3 Mistakes Most Investors Make

Gather, do not scatter.

Over the years, investors have become convinced that proper investing means taking their money and spreading it out among various investment professionals. Over time, many investors accumulate, on average, four advisors and multiple accounts. From your 401(k), Roth IRA, Traditional IRA, brokerage and mutual fund accounts, to your 401(k), Traditional IRA, trust and savings accounts, a family can accumulate multiple accounts with various financial institutions.

This spread of assets leads to a false sense of “diversification” by “not putting all your eggs in one basket.” The problem is that this strategy really hurts most investors.

Many investors have unknowingly scattered their assets, resulting in no one person managing or fully understanding their situation, goals, or dreams. Without comprehensive planning, there really is no plan.

1. Misallocation of assets

Most investors have their assets spread out with various advisors and various financial firms. No individual adviser knows what the other is doing, resulting in an uncoordinated portfolio. An adviser from company A could be selling the same asset that an adviser from company B is buying. Unless there is a trainer going through the entire portfolio, then his money is not coordinated.

Your asset allocation should always reflect your current position in life, your current goals, future, feelings and family characteristics. When your hard-earned money is distributed among other advisors and institutions, only you can properly manage your portfolio. Many people are not trained to monitor this correctly and consistently. Unfortunately, the general plan suffers.

2. Inadequate Correlation Within Investments, Managers and Funds

Without saying it, each investment must be excellent on its own. The investment, manager, or mutual fund should have a strong track record (I like a ten-year track record). You may be able to select quality investments. That’s not the problem. Where the break occurs is in knowing how these investments are interrelated.
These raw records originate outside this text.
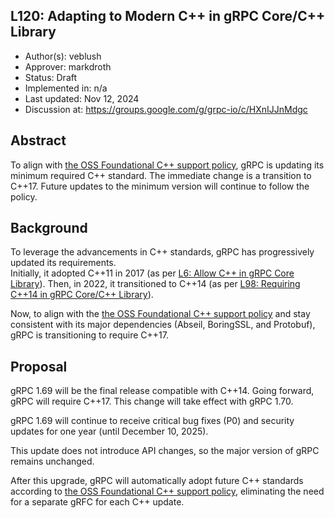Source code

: L120: Adapting to Modern C++ in gRPC Core/C++ Library
----
* Author(s): veblush
* Approver: markdroth
* Status: Draft
* Implemented in: n/a
* Last updated: Nov 12, 2024
* Discussion at: https://groups.google.com/g/grpc-io/c/HXnIJJnMdgc

## Abstract

To align with [the OSS Foundational C++ support policy](https://opensource.google/documentation/policies/cplusplus-support), gRPC is updating its minimum required C++ standard.
The immediate change is a transition to C++17. Future updates to the minimum version will continue to follow the policy.

## Background

To leverage the advancements in C++ standards, gRPC has progressively updated its requirements.  
Initially, it adopted C++11 in 2017 (as per [L6: Allow C++ in gRPC Core Library](L6-core-allow-cpp.md)).
Then, in 2022, it transitioned to C++14 (as per [L98: Requiring C++14 in gRPC Core/C++ Library](L98-requiring-cpp14.md)).

Now, to align with the [the OSS Foundational C++ support policy](https://opensource.google/documentation/policies/cplusplus-support)
and stay consistent with its major dependencies (Abseil, BoringSSL, and Protobuf), gRPC is transitioning to require C++17.

## Proposal

gRPC 1.69 will be the final release compatible with C++14. Going forward, gRPC will require C++17. This change will take effect with gRPC 1.70.

gRPC 1.69 will continue to receive critical bug fixes (P0) and security updates for one year (until December 10, 2025).

This update does not introduce API changes, so the major version of gRPC remains unchanged.

After this upgrade, gRPC will automatically adopt future C++ standards according to
[the OSS Foundational C++ support policy](https://opensource.google/documentation/policies/cplusplus-support),
eliminating the need for a separate gRFC for each C++ update.
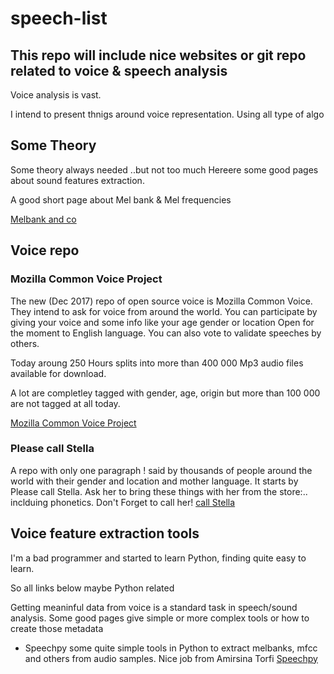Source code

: # speech-list

## This  repo will include nice websites or git repo related to voice & speech analysis

Voice analysis is vast.

I intend to present thnigs around voice representation. Using all type of algo



## Some Theory
Some theory always needed ..but not too much
Hereere some good pages about sound features extraction.

A good short page about Mel bank & Mel frequencies

[Melbank and co](http://practicalcryptography.com/miscellaneous/machine-learning/guide-mel-frequency-cepstral-coefficients-mfccs/)



## Voice repo

### Mozilla Common  Voice Project
The new (Dec 2017) repo of open source voice is Mozilla Common Voice. They intend to ask for voice from 
around the world. You can participate by giving your voice and some info like your age gender or location
Open for the moment to English language.
You can also vote to validate speeches by others. 

Today aroung 250 Hours splits into more than 400 000 Mp3 audio files available for download.

A lot are completley tagged with gender, age, origin but more than 100 000 are not tagged at all today.

[Mozilla Common  Voice Project](https://voice.mozilla.org/)

### Please call Stella
A repo with only one paragraph ! said by thousands of people around the world with their gender and location and mother language.
It starts by Please call Stella. Ask her to bring these things with her from the store:..
inclduing phonetics.  Don't Forget to call her!
[call Stella](http://accent.gmu.edu/)


## Voice feature extraction tools

I'm a bad programmer and started to learn Python, finding quite easy to learn. 

So all links below maybe Python related

Getting meaninful data from voice is a standard task in speech/sound analysis. Some good pages give simple or more complex tools or how to create those metadata
 
- Speechpy
some quite simple tools in Python to extract melbanks, mfcc and others from audio samples.
Nice job from Amirsina Torfi
[Speechpy](https://github.com/astorfi/speechpy) 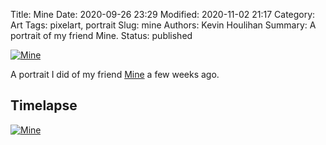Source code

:Title: Mine
Date: 2020-09-26 23:29
Modified: 2020-11-02 21:17
Category: Art
Tags: pixelart, portrait
Slug: mine
Authors: Kevin Houlihan
Summary: A portrait of my friend Mine.
Status: published

[![Mine]({static}/images/mine/Mine_270x_x4.png "Mine")](https://portfolio.hyperlinkyourheart.com/mine.html)

A portrait I did of my friend [Mine](https://www.instagram.com/flamenclorca/) a few weeks ago.

## Timelapse

[![Mine](https://img.youtube.com/vi/rbd8nfxpNxY/0.jpg)](https://www.youtube.com/watch?v=rbd8nfxpNxY)
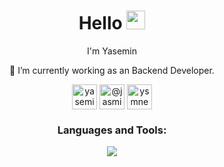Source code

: ###

<div id="profile-views" align="center">
<h1>
  Hello
  <img src="https://media.giphy.com/media/hvRJCLFzcasrR4ia7z/giphy.gif" width="30px"/>
</h1>
 I'm Yasemin

 🔭 I’m currently working as an Backend Developer.

<p align="center">
<a href="https://www.linkedin.com/in/yasemin-eder-erbaş-646302103/" target="_blank"><img align="center" src="https://skillicons.dev/icons?i=linkedin" alt="yasemin-eder-erbas" height="40" width="40" /></a>
<a href="https://medium.com/@jasminewith" target="_blank"><img align="center" src="https://raw.githubusercontent.com/rahuldkjain/github-profile-readme-generator/master/src/images/icons/Social/medium.svg" alt="@jasminewith" height="40" width="40" /></a>
<a href="https://www.hackerrank.com/ysmneder?hr_r=1" target="_blank"><img align="center" src="https://img.icons8.com/external-tal-revivo-color-tal-revivo/96/000000/external-hackerrank-is-a-technology-company-that-focuses-on-competitive-programming-logo-color-tal-revivo.png" alt="ysmneder" height="40" width="40" /></a>
</p>

 <h3 align="center">Languages and Tools:</h3>
<p align="center">
  <a href="https://skillicons.dev">
    <img src="https://skillicons.dev/icons?i=cs,dotnet,go,postgres,kafka,kubernetes,docker,react,git,aws" />
  </a>
</p>

 </div>

<div id="profile-views" align="center">
<img src="https://komarev.com/ghpvc/?username=ysmneder&style=flat-square&color=blue" alt=""/>
 </div>


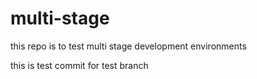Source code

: # multi-stage
this repo is to test multi stage development environments



this is test commit for test branch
This is almost impossible to track when one advisor is doing one thing and another advisor is doing the opposite.

Let’s think of a recipe analogy. You may have the best ingredients to make your favorite dish. You can even have quality chefs at your beck and call, ready to prepare this dish for you. If you put all these chefs in the same kitchen, but don’t let them know what the other one is doing, you’re in for a culinary disaster. You can see that the probability that your dish will turn out correctly is very low, no matter how good the ingredients are. The same goes for your investment portfolio.

3. Lack of monitoring of the consolidated portfolio

You know that life is not static. Life is constantly changing. Whether it’s your job, your kids, the economy, world events, new laws, unplanned spending (and the list goes on and on), your world is constantly in flux. Your entire portfolio should also be dynamic. When market forces move, the properly managed portfolio needs to move with them. I’m not talking about day trading, but rebalancing when and where appropriate. In addition, your goals, future, feelings and family characteristics are also changing. Every day is one day closer to your goals, or not.

Having your assets spread out makes it nearly impossible to adequately monitor your portfolio based on your changing life. With the technology and tools available, along with the new “open architecture” available at full-service financial institutions, you may be better off hiring an advisor to help you monitor your portfolio. This trusted adviser will coordinate all your “eggs” and not put them in the same “basket”. He/she can manage your diversified portfolio to meet your goals, future, feelings, and family characteristics and ensure that your entire portfolio works in unison to make your dreams come true.

In conclusion, years ago, many firms limited themselves to the solutions that they could provide individually to the client. Many had their own funds or property investments, which may or may not have been in your best interest. Full-service companies today have an “open architecture” and can go to market and provide you with whatever solution is appropriate. For your consideration, just hire an advisor who can go anywhere in the market without limitations!